In a deal reached in November to to call off similar protests, Mr. Khan’s government agreed to hold a parliamentary vote on the expulsion of the French ambassador. In an effort to hold the government to the agreement, the group returned to the streets last week. Soon after the government declared the group a terrorist organization, it found itself in the awkward position of negotiating with it.
Pakistan has long struggled with militant groups on the margins. The Pakistan Taliban, for instance, has long waged an insurgency from the vast tribal areas bordering Afghanistan.
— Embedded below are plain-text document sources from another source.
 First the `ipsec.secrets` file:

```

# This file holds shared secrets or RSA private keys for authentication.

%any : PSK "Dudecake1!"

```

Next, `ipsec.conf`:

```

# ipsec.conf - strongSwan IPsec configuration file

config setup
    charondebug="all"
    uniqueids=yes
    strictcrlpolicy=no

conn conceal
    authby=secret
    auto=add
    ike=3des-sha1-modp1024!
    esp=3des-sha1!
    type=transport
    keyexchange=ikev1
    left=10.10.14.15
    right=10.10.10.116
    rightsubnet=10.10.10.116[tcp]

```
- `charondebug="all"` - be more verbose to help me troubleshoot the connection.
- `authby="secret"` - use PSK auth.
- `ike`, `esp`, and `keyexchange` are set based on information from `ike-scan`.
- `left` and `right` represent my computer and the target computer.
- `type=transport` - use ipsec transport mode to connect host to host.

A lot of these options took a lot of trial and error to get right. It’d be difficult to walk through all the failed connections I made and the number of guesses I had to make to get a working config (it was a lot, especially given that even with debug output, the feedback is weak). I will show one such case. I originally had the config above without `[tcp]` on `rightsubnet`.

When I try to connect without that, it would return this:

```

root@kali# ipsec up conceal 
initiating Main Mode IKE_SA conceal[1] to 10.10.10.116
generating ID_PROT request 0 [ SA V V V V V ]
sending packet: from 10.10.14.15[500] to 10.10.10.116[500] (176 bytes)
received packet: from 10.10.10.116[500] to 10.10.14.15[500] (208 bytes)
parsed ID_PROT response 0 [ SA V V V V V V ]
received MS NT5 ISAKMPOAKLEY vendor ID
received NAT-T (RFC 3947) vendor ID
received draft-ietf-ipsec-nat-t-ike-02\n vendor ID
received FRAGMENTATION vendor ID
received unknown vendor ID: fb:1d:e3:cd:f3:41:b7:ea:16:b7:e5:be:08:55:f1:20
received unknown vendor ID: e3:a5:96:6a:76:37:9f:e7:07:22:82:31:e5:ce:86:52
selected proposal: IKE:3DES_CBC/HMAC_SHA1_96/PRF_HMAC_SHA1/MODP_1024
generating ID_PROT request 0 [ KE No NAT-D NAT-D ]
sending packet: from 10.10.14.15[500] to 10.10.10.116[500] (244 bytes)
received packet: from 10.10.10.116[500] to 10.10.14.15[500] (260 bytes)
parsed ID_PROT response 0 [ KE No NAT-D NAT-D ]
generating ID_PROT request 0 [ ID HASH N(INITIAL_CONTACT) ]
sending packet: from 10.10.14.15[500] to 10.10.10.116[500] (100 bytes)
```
Tehreek-e-Labaik poses a thornier challenge. It draws its support from the Barelvi school of Islam, to which a majority of Pakistanis belong. It has shown it can mobilize large crowds to major urban centers by targeting emotional issues like protecting the honor of the Prophet Muhammad.
The group first came to prominence as an organized force when it protested for the release of Mumtaz Qadri, a bodyguard who in 2011 murdered his own boss, Salman Taseer, the sitting governor of Punjab Province. At the time, Mr. Taseer sought justice for a Christian woman who had been jailed on dubious charges of blasphemy.
Mr. Qadri was eventually sentenced and hanged in 2016, but the group tried to free him by justifying the murder he committed. Since then, it has shaped itself into a political party contesting elections and continuing to unsettle governments.
On Tuesday, it was clear Mr. Khan’s government had made some concessions to the group, while trying to give itself political cover by putting the ambassador’s expulsion to a vote in Parliament.
Sheikh Rashid Ahmad, Pakistan’s interior minister, said the 11 police officers who were taken hostage during the week of protests had been released. He also said that Tehreek-e-Labaik have pledged to call off a nationwide protest while the government seeks a dialogue with France.
“After long negotiations between the government of Pakistan and Tehreek-e-Labaik, it has been agreed that the government will present a resolution on the expulsion of the French ambassador to the National Assembly today,” Mr. Ahmad said in a video message early on Tuesday.
Mr. Ahmad said that, as part of the agreement, any judicial proceedings against the members of the group would also be scrapped. The National Assembly, Pakistan’s legislature, which was not scheduled to meet on Tuesday, announced a special session for the afternoon to take up the expulsion resolution.